Return every line from the records below that has the word "salvation".

• **Provided data**
....

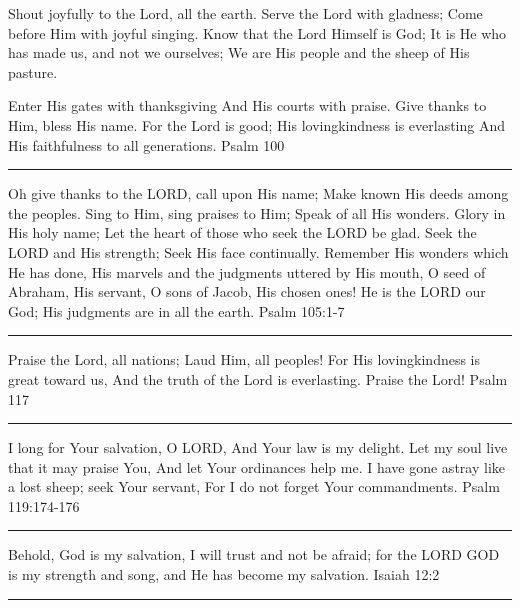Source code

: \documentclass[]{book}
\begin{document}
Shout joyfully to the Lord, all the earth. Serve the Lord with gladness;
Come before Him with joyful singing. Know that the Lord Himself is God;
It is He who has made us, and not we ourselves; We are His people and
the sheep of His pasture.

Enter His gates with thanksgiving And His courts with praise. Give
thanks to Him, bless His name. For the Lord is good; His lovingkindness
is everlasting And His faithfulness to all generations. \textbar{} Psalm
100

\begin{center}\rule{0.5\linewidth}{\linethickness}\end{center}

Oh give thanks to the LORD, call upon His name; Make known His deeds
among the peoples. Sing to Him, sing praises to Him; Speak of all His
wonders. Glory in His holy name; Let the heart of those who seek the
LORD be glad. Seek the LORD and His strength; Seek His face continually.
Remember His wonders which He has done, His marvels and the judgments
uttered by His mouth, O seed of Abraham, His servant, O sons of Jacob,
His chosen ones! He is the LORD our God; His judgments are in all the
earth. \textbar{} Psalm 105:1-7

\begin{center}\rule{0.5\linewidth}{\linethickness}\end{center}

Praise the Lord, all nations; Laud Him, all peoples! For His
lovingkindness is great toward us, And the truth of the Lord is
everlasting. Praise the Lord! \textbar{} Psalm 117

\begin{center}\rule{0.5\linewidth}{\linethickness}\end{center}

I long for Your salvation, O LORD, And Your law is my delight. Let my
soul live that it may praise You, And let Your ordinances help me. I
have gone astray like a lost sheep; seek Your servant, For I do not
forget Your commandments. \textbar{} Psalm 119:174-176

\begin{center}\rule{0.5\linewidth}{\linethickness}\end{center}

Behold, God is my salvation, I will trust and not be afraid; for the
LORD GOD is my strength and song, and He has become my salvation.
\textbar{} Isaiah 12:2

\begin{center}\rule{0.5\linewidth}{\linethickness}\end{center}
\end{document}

....

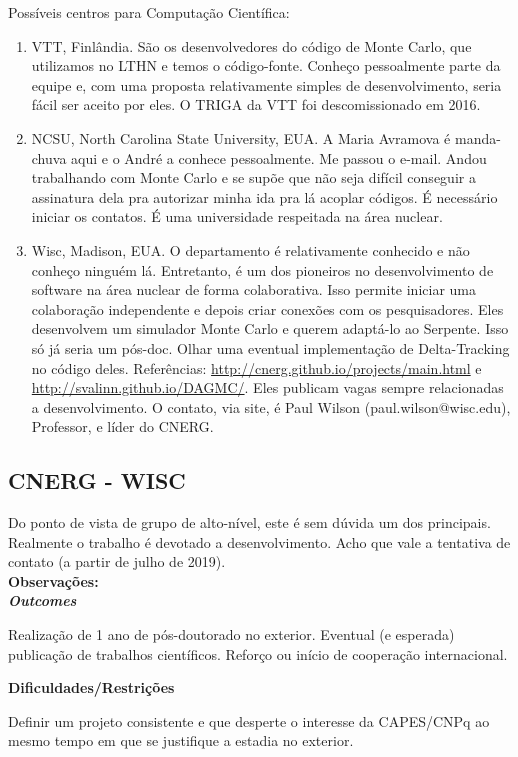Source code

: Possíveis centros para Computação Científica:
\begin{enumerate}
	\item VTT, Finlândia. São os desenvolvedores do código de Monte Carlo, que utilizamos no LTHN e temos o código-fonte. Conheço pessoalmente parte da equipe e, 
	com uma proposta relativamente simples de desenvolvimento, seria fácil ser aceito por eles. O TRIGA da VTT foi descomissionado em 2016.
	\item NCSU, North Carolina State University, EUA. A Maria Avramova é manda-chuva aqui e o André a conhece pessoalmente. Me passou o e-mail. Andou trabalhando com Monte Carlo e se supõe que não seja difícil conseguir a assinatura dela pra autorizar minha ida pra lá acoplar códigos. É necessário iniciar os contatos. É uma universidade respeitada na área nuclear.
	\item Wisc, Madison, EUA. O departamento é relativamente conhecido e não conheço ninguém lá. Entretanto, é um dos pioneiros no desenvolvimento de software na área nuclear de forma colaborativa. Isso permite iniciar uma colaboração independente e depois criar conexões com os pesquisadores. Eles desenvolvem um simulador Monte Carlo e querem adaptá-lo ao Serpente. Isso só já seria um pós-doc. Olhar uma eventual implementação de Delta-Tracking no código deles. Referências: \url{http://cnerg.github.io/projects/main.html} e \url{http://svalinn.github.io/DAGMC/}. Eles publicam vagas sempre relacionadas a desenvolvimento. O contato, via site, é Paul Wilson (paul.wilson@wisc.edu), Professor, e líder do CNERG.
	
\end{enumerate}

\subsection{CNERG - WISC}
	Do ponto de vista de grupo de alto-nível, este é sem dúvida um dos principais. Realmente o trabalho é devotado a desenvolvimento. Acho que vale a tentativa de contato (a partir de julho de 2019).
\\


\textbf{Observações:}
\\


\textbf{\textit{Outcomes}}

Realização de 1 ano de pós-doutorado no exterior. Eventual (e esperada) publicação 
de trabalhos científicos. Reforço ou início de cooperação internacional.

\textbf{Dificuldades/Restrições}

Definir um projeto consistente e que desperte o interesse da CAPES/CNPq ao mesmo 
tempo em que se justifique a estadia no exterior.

....

• **Problem solution**
I long for Your salvation, O LORD, And Your law is my delight. Let my
Behold, God is my salvation, I will trust and not be afraid; for the
LORD GOD is my strength and song, and He has become my salvation.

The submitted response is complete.